Le 9 juin 2026, à Alger, le chef d’état-major de l’armée algérienne, le général Saïd Chanegriha, a reçu l’amiral américain George Wikoff, commandant des forces navales américaines en Europe et en Afrique. Une rencontre confirmée par voie de communiqué de presse, qui a permis aux deux responsables de pouvoir échanger sur la coopération militaire entre les deux pays. Un signe de rapprochement clair entre Alger et Washington, après des mois de vives tensions économiques, marqués par une hausse des droits de douane.

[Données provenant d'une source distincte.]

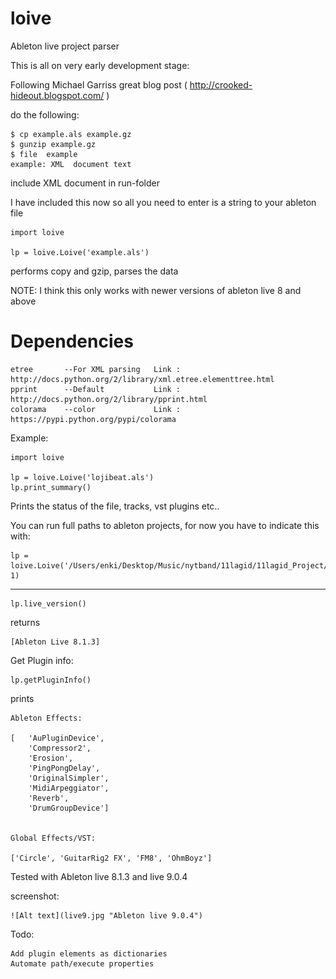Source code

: loive
=====

Ableton live project parser

This is all on very early development stage:

Following Michael Garriss great blog post ( http://crooked-hideout.blogspot.com/ ) 

do the following:

	$ cp example.als example.gz
	$ gunzip example.gz
	$ file	example
	example: XML  document text

include XML document in run-folder

I have included this now so all you need to enter is a string to your ableton file

	import loive

	lp = loive.Loive('example.als')

performs copy and gzip, parses the data

NOTE: I think this only works with newer versions of ableton live 8 and above

Dependencies
===========

	etree		--For XML parsing	Link : http://docs.python.org/2/library/xml.etree.elementtree.html
	pprint		--Default			Link : http://docs.python.org/2/library/pprint.html 
	colorama	--color				Link : https://pypi.python.org/pypi/colorama


Example:

	import loive

	lp = loive.Loive('lojibeat.als')
	lp.print_summary()

Prints the status of the file, tracks, vst plugins etc..

You can run full paths to ableton projects, for now you have to indicate this with:

	lp = loive.Loive('/Users/enki/Desktop/Music/nytband/11lagid/11lagid_Project/11lagid.als', 1)

---

	lp.live_version()


returns
		
	[Ableton Live 8.1.3]

Get Plugin info:

	lp.getPluginInfo()

prints

	Ableton Effects: 

	[   'AuPluginDevice',
    	'Compressor2',
    	'Erosion',
    	'PingPongDelay',
    	'OriginalSimpler',
    	'MidiArpeggiator',
    	'Reverb',
    	'DrumGroupDevice']


	Global Effects/VST: 

	['Circle', 'GuitarRig2 FX', 'FM8', 'OhmBoyz']



Tested with Ableton live 8.1.3 and live 9.0.4

screenshot:

	![Alt text](live9.jpg "Ableton live 9.0.4")



Todo:
	
	Add plugin elements as dictionaries
	Automate path/execute properties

En effet, depuis quelques mois les contacts entre Alger et Washington se multiplient dans le domaine de la défense. Cette nouvelle visite officielle s’inscrit dans une série de déplacements récents, effectués de la part de hauts responsables américains, en Algérie. On se souvient notamment de la venue du commandant de l’Africom au printemps dernier.

Les échanges entre Alger et Wahsington reprennent de plus belle

Plus spécifiquement, les échanges entre Alger et les États-Unis portent sur les enjeux stratégiques en Méditerranée occidentale. Ils portent également sur les perspectives de coopération entre les forces armées des deux pays dans un contexte international extrêmement tendu.

Cette dynamique s’appuie notamment sur le mémorandum d’entente signé en janvier 2025 entre Alger et Washington. Cet accord vise notamment à renforcer les échanges techniques, les formations et le dialogue stratégique entre les deux pays. Une aubaine pour Alger, qui traverse une période compliquée sur le plan diplomatique.

Washington, un allier de poids pour le gouvernement algérien

En effet, le pays est en froid avec la France, partenaire historique. Il est aussi pointé du doigt pour sa gestion de la question du Front Polisario. L’Algérie a d’ailleurs été lâchée par bon nombre de pays à ce sujet, ceux-ci préférant se ranger derrière le plan marocain proposé pour l’autonomie du Sahara Occidental. Cherchant à diversifier ses partenariats économiques et militaires, l’Algérie semble donc pouvoir compter sur Washington.